→ What needs to be done:
Please repeat, exactly and without pictures, the lines of the entries below that run from the one containing "- Arithmetci Overflow and Underflow" through the one containing "This section describes".

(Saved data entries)
::::
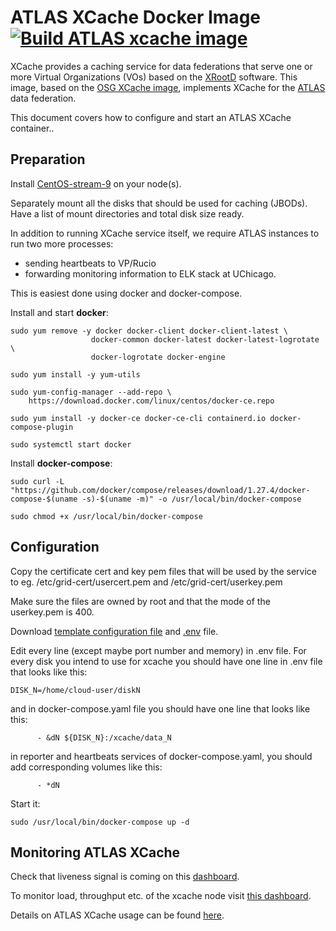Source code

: # ATLAS XCache Docker Image [![Build ATLAS xcache image](https://github.com/ivukotic/docker-xcache/actions/workflows/main.yml/badge.svg)](https://github.com/ivukotic/docker-xcache/actions/workflows/main.yml)

XCache provides a caching service for data federations that serve one or more Virtual Organizations (VOs) based on the
[XRootD](http://xrootd.org/) software.
This image, based on the [OSG XCache image](https://hub.docker.com/r/opensciencegrid/xcache), implements XCache for the
[ATLAS](http://atlas.cern/) data federation.

This document covers how to configure and start an ATLAS XCache container..

## Preparation

Install [CentOS-stream-9](https://www.centos.org/centos-stream/) on your node(s).

Separately mount all the disks that should be used for caching (JBODs). Have a list of mount directories and total disk size ready.

In addition to running XCache service itself, we require ATLAS instances to run two more processes:

- sending heartbeats to VP/Rucio
- forwarding monitoring information to ELK stack at UChicago.

This is easiest done using docker and docker-compose.

Install and start __docker__:

```shell
sudo yum remove -y docker docker-client docker-client-latest \
                  docker-common docker-latest docker-latest-logrotate \
                  docker-logrotate docker-engine

sudo yum install -y yum-utils

sudo yum-config-manager --add-repo \
    https://download.docker.com/linux/centos/docker-ce.repo

sudo yum install -y docker-ce docker-ce-cli containerd.io docker-compose-plugin

sudo systemctl start docker
```

Install __docker-compose__:

```shell
sudo curl -L "https://github.com/docker/compose/releases/download/1.27.4/docker-compose-$(uname -s)-$(uname -m)" -o /usr/local/bin/docker-compose

sudo chmod +x /usr/local/bin/docker-compose
```

## Configuration

Copy the certificate cert and key pem files that will be used by the service to eg. /etc/grid-cert/usercert.pem and /etc/grid-cert/userkey.pem

Make sure the files are owned by root and that the mode of the userkey.pem is 400.

Download [template configuration file](https://raw.githubusercontent.com/ivukotic/docker-xcache/master/atlas-xcache/docker-compose/docker-compose.yaml) and [.env](https://raw.githubusercontent.com/ivukotic/docker-xcache/master/atlas-xcache/docker-compose/.env) file.

Edit every line (except maybe port number and memory) in .env file.
For every disk you intend to use for xcache you should have one line in .env file that looks like this:

```
DISK_N=/home/cloud-user/diskN
```

and in docker-compose.yaml file you should have one line that looks like this:

```
      - &dN ${DISK_N}:/xcache/data_N
```

in reporter and heartbeats services of docker-compose.yaml, you should add corresponding volumes like this:

```
      - *dN
```

Start it:

```shell
sudo /usr/local/bin/docker-compose up -d
```

## Monitoring ATLAS XCache

Check that liveness signal is coming on this [dashboard](https://atlas-kibana.mwt2.org:5601/s/xcache/app/dashboards?auth_provider_hint=anonymous1#/view/46ff907f-c67d-5537-ae51-0598cbe2218f?_g=(filters%3A!()%2CrefreshInterval%3A(pause%3A!t%2Cvalue%3A300000)%2Ctime%3A(from%3Anow-24h%2Cto%3Anow))).

To monitor load, throughput etc. of the xcache node visit [this dashboard](https://atlas-kibana.mwt2.org:5601/s/xcache/app/dashboards?auth_provider_hint=anonymous1#/view/1c8f4388-7de1-54fb-879f-3d28edec4f99?_g=(filters%3A!()%2CrefreshInterval%3A(pause%3A!t%2Cvalue%3A300000)%2Ctime%3A(from%3Anow-24h%2Cto%3Anow))).

Details on ATLAS XCache usage can be found [here](https://atlas-kibana.mwt2.org:5601/s/xcache/app/dashboards?auth_provider_hint=anonymous1#/view/fa44eab6-9938-56dc-bc48-e877fd3092f2?_g=(filters%3A!()%2CrefreshInterval%3A(pause%3A!t%2Cvalue%3A300000)%2Ctime%3A(from%3Anow-24h%2Fh%2Cto%3Anow))).
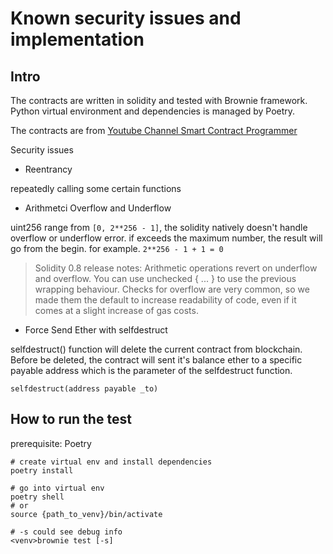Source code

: # Known security issues and implementation

## Intro

The contracts are written in solidity and tested with Brownie framework. Python virtual environment and dependencies is managed by Poetry.

The contracts are from [Youtube Channel Smart Contract Programmer](https://www.youtube.com/watch?v=4Mm3BCyHtDY&list=PLO5VPQH6OWdWsCgXJT9UuzgbC8SPvTRi5)

Security issues

- Reentrancy

repeatedly calling some certain functions

- Arithmetci Overflow and Underflow

uint256 range from `[0, 2**256 - 1]`, the solidity natively doesn't handle overflow or underflow error. if exceeds the maximum number, the result will go from the begin. for example. `2**256 - 1 + 1 = 0`

> Solidity 0.8 release notes: Arithmetic operations revert on underflow and overflow. You can use unchecked { ... } to use the previous wrapping behaviour. Checks for overflow are very common, so we made them the default to increase readability of code, even if it comes at a slight increase of gas costs.

- Force Send Ether with selfdestruct

selfdestruct() function will delete the current contract from blockchain. Before be deleted, the contract will sent it's balance ether to a specific payable address which is the parameter of the selfdestruct function.

```solidity
selfdestruct(address payable _to)
```

## How to run the test

prerequisite: Poetry

```
# create virtual env and install dependencies
poetry install

# go into virtual env 
poetry shell
# or
source {path_to_venv}/bin/activate
```

```
# -s could see debug info
<venv>brownie test [-s]
```
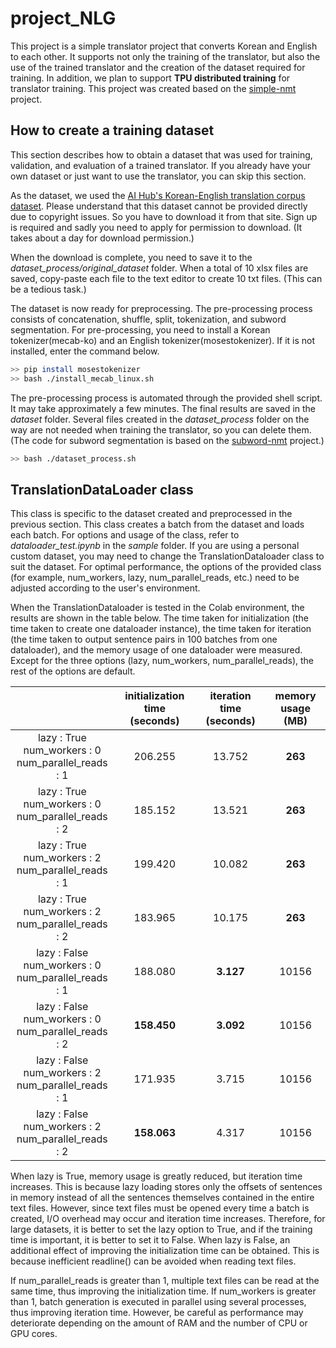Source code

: # project_NLG

This project is a simple translator project that converts Korean and English to each other. 
It supports not only the training of the translator, but also the use of the trained translator and the creation of the dataset required for training. 
In addition, we plan to support **TPU distributed training** for translator training. 
This project was created based on the [simple-nmt](https://github.com/kh-kim/simple-nmt) project.

## How to create a training dataset 

This section describes how to obtain a dataset that was used for training, validation, and evaluation of a trained translator. 
If you already have your own dataset or just want to use the translator, you can skip this section. 

As the dataset, we used the [AI Hub's Korean-English translation corpus dataset](https://aihub.or.kr/aidata/87/download). 
Please understand that this dataset cannot be provided directly due to copyright issues. 
So you have to download it from that site. Sign up is required and sadly you need to apply for permission to download. (It takes about a day for download permission.)

When the download is complete, you need to save it to the *dataset_process/original_dataset* folder. 
When a total of 10 xlsx files are saved, copy-paste each file to the text editor to create 10 txt files. (This can be a tedious task.)

The dataset is now ready for preprocessing. The pre-processing process consists of concatenation, shuffle, split, tokenization, and subword segmentation. 
For pre-processing, you need to install a Korean tokenizer(mecab-ko) and an English tokenizer(mosestokenizer). 
If it is not installed, enter the command below.

```bash
>> pip install mosestokenizer
>> bash ./install_mecab_linux.sh
```

The pre-processing process is automated through the provided shell script. It may take approximately a few minutes.
The final results are saved in the *dataset* folder. Several files created in the *dataset_process* folder on the way are not needed when training the translator, so you can delete them. (The code for subword segmentation is based on the [subword-nmt](https://github.com/kh-kim/subword-nmt) project.) 

```bash
>> bash ./dataset_process.sh
```

## TranslationDataLoader class

This class is specific to the dataset created and preprocessed in the previous section. This class creates a batch from the dataset and loads each batch. For options and usage of the class, refer to *dataloader_test.ipynb* in the *sample* folder. If you are using a personal custom dataset, you may need to change the TranslationDataloader class to suit the dataset. For optimal performance, the options of the provided class (for example, num_workers, lazy, num_parallel_reads, etc.) need to be adjusted according to the user's environment.

When the TranslationDataloader is tested in the Colab environment, the results are shown in the table below. The time taken for initialization (the time taken to create one dataloader instance), the time taken for iteration (the time taken to output sentence pairs in 100 batches from one dataloader), and the memory usage of one dataloader were measured. Except for the three options (lazy, num_workers, num_parallel_reads), the rest of the options are default.

|                                                                   | initialization time (seconds) | iteration time (seconds) | memory usage (MB) |
|:-----------------------------------------------------------------:|:-----------------------------:|:------------------------:|:-----------------:|
|  lazy : True  <br/> num_workers : 0 <br/> num_parallel_reads : 1  |             206.255           |           13.752         |       **263**     |
|  lazy : True  <br/> num_workers : 0 <br/> num_parallel_reads : 2  |             185.152           |           13.521         |       **263**     |
|  lazy : True  <br/> num_workers : 2 <br/> num_parallel_reads : 1  |             199.420           |           10.082         |       **263**     |
|  lazy : True  <br/> num_workers : 2 <br/> num_parallel_reads : 2  |             183.965           |           10.175         |       **263**     |
|  lazy : False <br/> num_workers : 0 <br/> num_parallel_reads : 1  |             188.080           |         **3.127**        |        10156      |
|  lazy : False <br/> num_workers : 0 <br/> num_parallel_reads : 2  |           **158.450**         |         **3.092**        |        10156      |
|  lazy : False <br/> num_workers : 2 <br/> num_parallel_reads : 1  |             171.935           |           3.715          |        10156      |
|  lazy : False <br/> num_workers : 2 <br/> num_parallel_reads : 2  |           **158.063**         |           4.317          |        10156      |

When lazy is True, memory usage is greatly reduced, but iteration time increases. This is because lazy loading stores only the offsets of sentences in memory instead of all the sentences themselves contained in the entire text files. However, since text files must be opened every time a batch is created, I/O overhead may occur and iteration time increases. Therefore, for large datasets, it is better to set the lazy option to True, and if the training time is important, it is better to set it to False. When lazy is False, an additional effect of improving the initialization time can be obtained. This is because inefficient readline() can be avoided when reading text files.

If num_parallel_reads is greater than 1, multiple text files can be read at the same time, thus improving the initialization time. If num_workers is greater than 1, batch generation is executed in parallel using several processes, thus improving iteration time. However, be careful as performance may deteriorate depending on the amount of RAM and the number of CPU or GPU cores. 
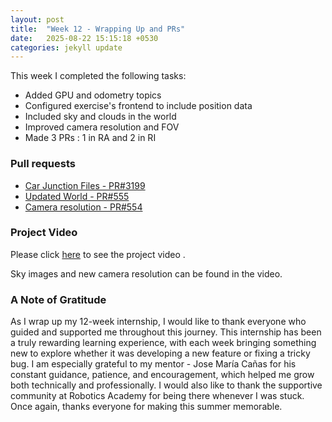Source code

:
```yaml
---
layout: post
title:  "Week 12 - Wrapping Up and PRs"
date:   2025-08-22 15:15:18 +0530
categories: jekyll update
---
```


This week I completed the following tasks:

- Added GPU and odometry topics
- Configured exercise's frontend to include position data
- Included sky and clouds in the world
- Improved camera resolution and FOV
- Made 3 PRs : 1 in RA and 2 in RI


<h3> Pull requests </h3>

- [Car Junction Files - PR#3199](https://github.com/JdeRobot/RoboticsAcademy/pull/3199)
- [Updated World - PR#555](https://github.com/JdeRobot/RoboticsInfrastructure/pull/555)
- [Camera resolution - PR#554](https://github.com/JdeRobot/RoboticsInfrastructure/pull/554) 

<h3> Project Video </h3>

Please click [here](https://drive.google.com/file/d/1pZePgq6lu5yCjNLG6QleMOOtYcClVq-s/view?usp=sharing) to see the project video .

Sky images and new camera resolution can be found in the video.

<h3>A Note of Gratitude</h3>

As I wrap up my 12-week internship, I would like to thank everyone who guided and supported me throughout this journey. This internship has been a truly rewarding learning experience, with each week bringing something new to explore whether it was developing a new feature or fixing a tricky bug. I am especially grateful to my mentor - Jose María Cañas for his constant guidance, patience, and encouragement, which helped me grow both technically and professionally. I would also like to thank the supportive community at Robotics Academy for being there whenever I was stuck. Once again, thanks everyone for making this summer memorable.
::::
→ Result of the exercise:
- Arithmetci Overflow and Underflow

uint256 range from `[0, 2**256 - 1]`, the solidity natively doesn't handle overflow or underflow error. if exceeds the maximum number, the result will go from the begin. for example. `2**256 - 1 + 1 = 0`

> Solidity 0.8 release notes: Arithmetic operations revert on underflow and overflow. You can use unchecked { ... } to use the previous wrapping behaviour. Checks for overflow are very common, so we made them the default to increase readability of code, even if it comes at a slight increase of gas costs.

- Force Send Ether with selfdestruct

selfdestruct() function will delete the current contract from blockchain. Before be deleted, the contract will sent it's balance ether to a specific payable address which is the parameter of the selfdestruct function.

```solidity
selfdestruct(address payable _to)
```

## How to run the test

prerequisite: Poetry

```
# create virtual env and install dependencies
poetry install

# go into virtual env 
poetry shell
# or
source {path_to_venv}/bin/activate
```

```
# -s could see debug info
<venv>brownie test [-s]
```
Source code

: # project_NLG

This project is a simple translator project that converts Korean and English to each other. 
It supports not only the training of the translator, but also the use of the trained translator and the creation of the dataset required for training. 
In addition, we plan to support **TPU distributed training** for translator training. 
This project was created based on the [simple-nmt](https://github.com/kh-kim/simple-nmt) project.

## How to create a training dataset 

This section describes how to obtain a dataset that was used for training, validation, and evaluation of a trained translator. 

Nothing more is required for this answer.